Assignment:
Copy every line from the records below that holds the word "membuat".

Data supplied:
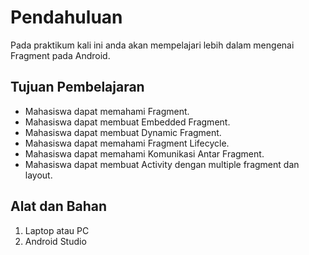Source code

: # Pendahuluan

Pada praktikum kali ini anda akan mempelajari lebih dalam mengenai Fragment pada
Android.

## Tujuan Pembelajaran

- Mahasiswa dapat memahami Fragment.
- Mahasiswa dapat membuat Embedded Fragment.
- Mahasiswa dapat membuat Dynamic Fragment.
- Mahasiswa dapat memahami Fragment Lifecycle.
- Mahasiswa dapat memahami Komunikasi Antar Fragment.
- Mahasiswa dapat membuat Activity dengan multiple fragment dan layout.

## Alat dan Bahan

1. Laptop atau PC
2. Android Studio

Written solution:
- Mahasiswa dapat membuat Embedded Fragment.
- Mahasiswa dapat membuat Dynamic Fragment.
- Mahasiswa dapat membuat Activity dengan multiple fragment dan layout.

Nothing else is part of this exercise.